Cuento
Por un sixLuis Rico Chávez
Me contó que el sábado al mediodía recibió un mensaje del Orejas. Le desea feliz cumpleaños (que había sido el viernes) y que él y el Chivo están puestísimos para festejar su mono. Nomás acabo un bisne y nos vemos, contestó. Los papás del Chivo habían salido, así que su casa, cerca del Parque de la Solidaridad, estaba disponible.

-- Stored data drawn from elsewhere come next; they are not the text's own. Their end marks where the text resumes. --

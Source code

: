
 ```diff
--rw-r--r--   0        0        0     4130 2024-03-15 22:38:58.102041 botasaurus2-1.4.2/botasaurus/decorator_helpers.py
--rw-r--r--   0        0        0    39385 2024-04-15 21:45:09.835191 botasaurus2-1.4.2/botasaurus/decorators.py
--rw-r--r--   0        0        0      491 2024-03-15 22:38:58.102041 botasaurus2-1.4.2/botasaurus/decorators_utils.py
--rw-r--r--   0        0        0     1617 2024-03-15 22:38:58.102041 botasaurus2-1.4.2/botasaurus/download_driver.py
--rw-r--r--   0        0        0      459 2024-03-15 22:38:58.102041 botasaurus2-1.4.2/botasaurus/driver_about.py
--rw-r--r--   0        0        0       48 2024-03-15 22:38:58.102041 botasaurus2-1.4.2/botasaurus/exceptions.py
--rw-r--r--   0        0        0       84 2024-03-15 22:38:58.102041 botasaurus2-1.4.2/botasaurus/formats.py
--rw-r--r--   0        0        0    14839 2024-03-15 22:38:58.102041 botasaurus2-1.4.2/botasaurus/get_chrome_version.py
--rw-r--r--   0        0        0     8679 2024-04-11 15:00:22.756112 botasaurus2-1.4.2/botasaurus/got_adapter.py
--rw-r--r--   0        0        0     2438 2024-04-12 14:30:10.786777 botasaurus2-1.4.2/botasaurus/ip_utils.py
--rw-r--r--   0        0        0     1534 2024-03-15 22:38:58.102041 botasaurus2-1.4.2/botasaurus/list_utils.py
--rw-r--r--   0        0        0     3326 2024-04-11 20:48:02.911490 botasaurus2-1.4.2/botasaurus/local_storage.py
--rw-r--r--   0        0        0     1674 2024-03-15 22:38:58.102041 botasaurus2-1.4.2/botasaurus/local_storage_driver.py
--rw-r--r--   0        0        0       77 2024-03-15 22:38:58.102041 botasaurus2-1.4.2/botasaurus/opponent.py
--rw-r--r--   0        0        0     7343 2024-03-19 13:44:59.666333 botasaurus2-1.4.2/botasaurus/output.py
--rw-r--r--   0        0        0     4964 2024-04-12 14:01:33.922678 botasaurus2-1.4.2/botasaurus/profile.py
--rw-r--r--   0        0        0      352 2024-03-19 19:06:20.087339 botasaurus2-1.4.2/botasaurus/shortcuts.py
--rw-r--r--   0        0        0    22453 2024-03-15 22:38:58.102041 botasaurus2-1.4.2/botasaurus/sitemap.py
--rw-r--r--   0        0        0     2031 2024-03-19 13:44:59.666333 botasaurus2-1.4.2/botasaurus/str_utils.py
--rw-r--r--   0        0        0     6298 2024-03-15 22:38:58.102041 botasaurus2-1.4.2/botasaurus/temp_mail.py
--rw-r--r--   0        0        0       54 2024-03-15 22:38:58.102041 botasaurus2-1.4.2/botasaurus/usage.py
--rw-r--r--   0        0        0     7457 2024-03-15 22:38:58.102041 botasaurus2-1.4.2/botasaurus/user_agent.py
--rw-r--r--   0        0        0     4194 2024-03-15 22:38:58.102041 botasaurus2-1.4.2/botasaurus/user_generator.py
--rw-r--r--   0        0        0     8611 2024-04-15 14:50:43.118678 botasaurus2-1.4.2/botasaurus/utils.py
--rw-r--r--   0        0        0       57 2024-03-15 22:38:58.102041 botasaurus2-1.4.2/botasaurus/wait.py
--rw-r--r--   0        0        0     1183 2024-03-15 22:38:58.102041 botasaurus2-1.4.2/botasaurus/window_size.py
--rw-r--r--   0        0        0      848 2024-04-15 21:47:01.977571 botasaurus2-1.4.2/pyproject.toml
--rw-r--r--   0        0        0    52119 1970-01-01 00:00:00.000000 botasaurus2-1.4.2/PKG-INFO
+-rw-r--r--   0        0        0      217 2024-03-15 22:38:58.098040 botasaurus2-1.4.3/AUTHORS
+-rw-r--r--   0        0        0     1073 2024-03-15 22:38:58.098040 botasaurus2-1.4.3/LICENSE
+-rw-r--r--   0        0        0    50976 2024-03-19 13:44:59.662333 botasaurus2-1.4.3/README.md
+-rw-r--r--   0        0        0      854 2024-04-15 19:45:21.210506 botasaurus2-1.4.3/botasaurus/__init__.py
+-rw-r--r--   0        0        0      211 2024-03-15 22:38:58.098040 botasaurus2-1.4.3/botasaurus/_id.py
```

Comenzó el huateque como a las cinco. A la una de la mañana se les acabó el alcohol. Ya se habían emborrachado y se la habían bajado con un perico, así que estaban sedientos. Vamos por un six, propuso. No podía terminar su cumpleaños apañado por la ley seca, me dijo después. Además, tenía que regresar a su casa porque sus papás le habían organizado una fiesta para ese día, es decir, el domingo; quería llegar un rato a descansar y estar listo para la tarde, a la hora que llegaban los compadres y los demás gorrones.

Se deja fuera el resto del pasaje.